[GIVEN RECORDS]

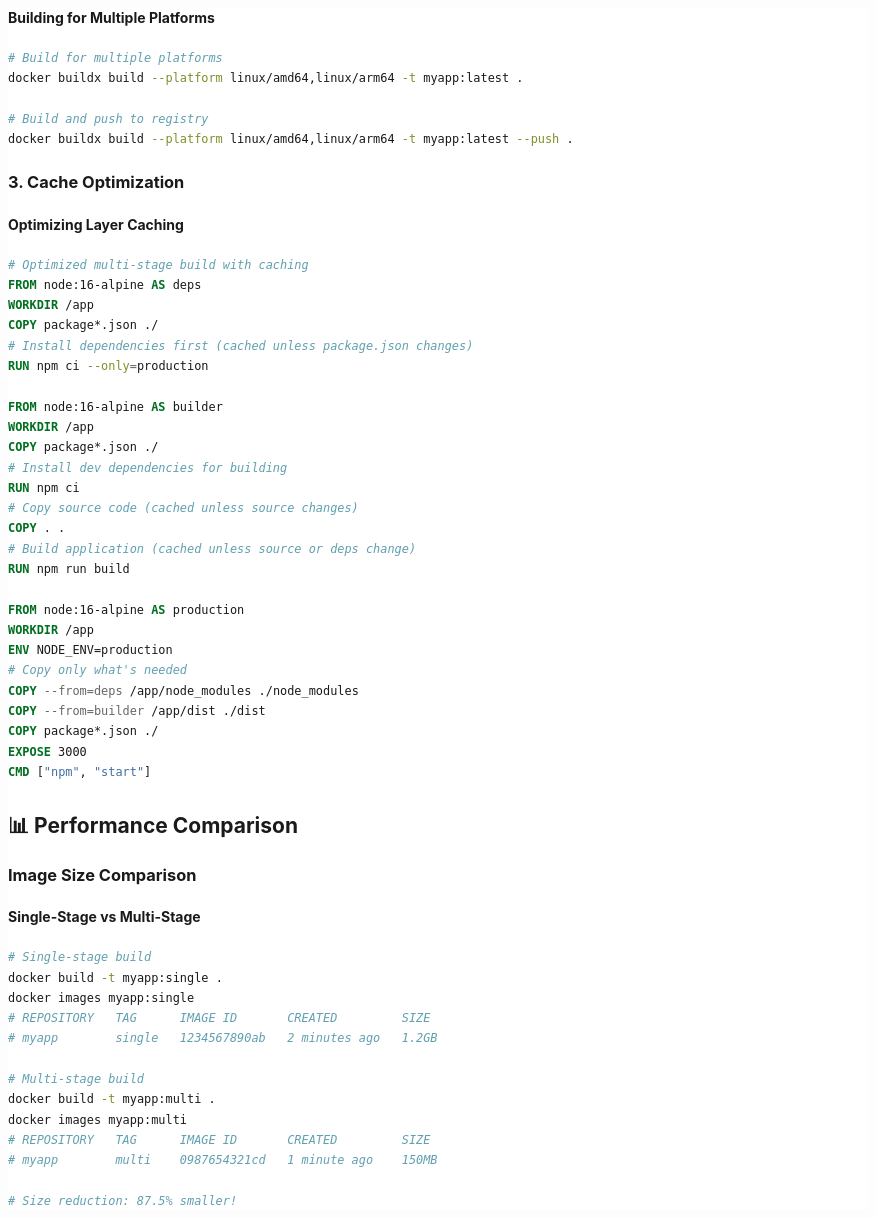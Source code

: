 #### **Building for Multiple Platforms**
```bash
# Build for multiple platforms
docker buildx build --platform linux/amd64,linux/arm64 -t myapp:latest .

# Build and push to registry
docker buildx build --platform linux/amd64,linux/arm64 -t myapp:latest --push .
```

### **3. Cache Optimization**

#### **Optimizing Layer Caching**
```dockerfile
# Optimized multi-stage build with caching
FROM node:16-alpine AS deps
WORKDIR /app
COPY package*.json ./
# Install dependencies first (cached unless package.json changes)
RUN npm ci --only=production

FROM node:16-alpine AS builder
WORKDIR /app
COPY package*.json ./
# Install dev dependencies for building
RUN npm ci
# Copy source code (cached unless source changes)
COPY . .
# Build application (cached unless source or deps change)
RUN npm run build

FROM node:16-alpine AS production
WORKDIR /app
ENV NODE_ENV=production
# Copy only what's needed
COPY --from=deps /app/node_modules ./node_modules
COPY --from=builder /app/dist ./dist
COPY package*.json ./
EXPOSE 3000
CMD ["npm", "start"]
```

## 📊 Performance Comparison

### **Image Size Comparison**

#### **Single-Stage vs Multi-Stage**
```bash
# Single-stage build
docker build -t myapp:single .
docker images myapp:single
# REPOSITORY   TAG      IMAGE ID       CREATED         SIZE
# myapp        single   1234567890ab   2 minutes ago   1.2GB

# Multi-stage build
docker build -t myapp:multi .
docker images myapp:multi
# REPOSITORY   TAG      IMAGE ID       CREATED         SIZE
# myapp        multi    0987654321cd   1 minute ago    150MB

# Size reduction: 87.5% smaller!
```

[/GIVEN RECORDS]
[GIVEN RECORDS]

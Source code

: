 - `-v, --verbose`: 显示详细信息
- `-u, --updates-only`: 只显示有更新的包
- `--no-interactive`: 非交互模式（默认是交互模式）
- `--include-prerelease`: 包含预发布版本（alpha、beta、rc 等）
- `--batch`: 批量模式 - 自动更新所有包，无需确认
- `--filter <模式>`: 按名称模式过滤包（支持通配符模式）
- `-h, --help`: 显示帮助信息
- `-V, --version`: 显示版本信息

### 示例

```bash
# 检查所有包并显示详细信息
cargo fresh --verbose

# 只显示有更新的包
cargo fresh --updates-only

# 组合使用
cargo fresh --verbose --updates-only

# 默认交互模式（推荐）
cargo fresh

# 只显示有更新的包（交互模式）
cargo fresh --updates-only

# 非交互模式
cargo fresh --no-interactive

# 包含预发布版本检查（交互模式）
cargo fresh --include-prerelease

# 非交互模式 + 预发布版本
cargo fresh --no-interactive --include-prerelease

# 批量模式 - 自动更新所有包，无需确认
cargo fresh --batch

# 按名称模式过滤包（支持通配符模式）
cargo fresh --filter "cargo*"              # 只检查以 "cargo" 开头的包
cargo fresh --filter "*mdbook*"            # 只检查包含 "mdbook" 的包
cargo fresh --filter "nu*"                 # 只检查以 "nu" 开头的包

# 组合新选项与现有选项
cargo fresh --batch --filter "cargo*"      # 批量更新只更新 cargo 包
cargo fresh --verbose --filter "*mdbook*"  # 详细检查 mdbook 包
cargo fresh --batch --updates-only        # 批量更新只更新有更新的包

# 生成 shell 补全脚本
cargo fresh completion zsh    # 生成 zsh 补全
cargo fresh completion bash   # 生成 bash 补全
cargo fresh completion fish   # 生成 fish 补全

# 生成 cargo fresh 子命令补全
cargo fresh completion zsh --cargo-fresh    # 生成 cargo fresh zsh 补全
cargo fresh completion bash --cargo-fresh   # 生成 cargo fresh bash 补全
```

[/GIVEN RECORDS]

● **TASK DETAILS**: Please go through the data above and copy every line that has the word "buildx".

● **ANSWER BOX**:
docker buildx build --platform linux/amd64,linux/arm64 -t myapp:latest .
docker buildx build --platform linux/amd64,linux/arm64 -t myapp:latest --push .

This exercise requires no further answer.